-- SOURCE INFORMATION --
____________________

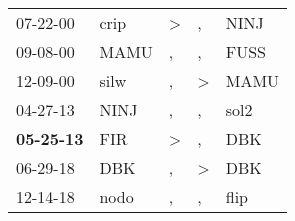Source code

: \begin{supertabular}{p{0.07\textwidth}p{0.06\textwidth}p{0.02\textwidth}p{0.02\textwidth}p{0.06\textwidth}}
          07-22-00\textsuperscript{} &  crip\textsuperscript{} &  \textgreater &             , &  NINJ\textsuperscript{} \\
          09-08-00\textsuperscript{} &  MAMU\textsuperscript{} &             , &             , &  FUSS\textsuperscript{} \\
          12-09-00\textsuperscript{} &  silw\textsuperscript{} &             , &  \textgreater &  MAMU\textsuperscript{} \\
          04-27-13\textsuperscript{} &  NINJ\textsuperscript{} &             , &             , &  sol2\textsuperscript{} \\
 \textbf{05-25-13\textsuperscript{}} &   FIR\textsuperscript{} &  \textgreater &             , &   DBK\textsuperscript{} \\
          06-29-18\textsuperscript{} &   DBK\textsuperscript{} &             , &  \textgreater &   DBK\textsuperscript{} \\
          12-14-18\textsuperscript{} &  nodo\textsuperscript{} &             , &             , &  flip\textsuperscript{} \\
\end{supertabular}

____________________

-- WORK TO BE COMPLETED --
Answer with a number alone: how many lines of the listing above include the string "supertabular"?

-- THE COMPLETED TASK --
2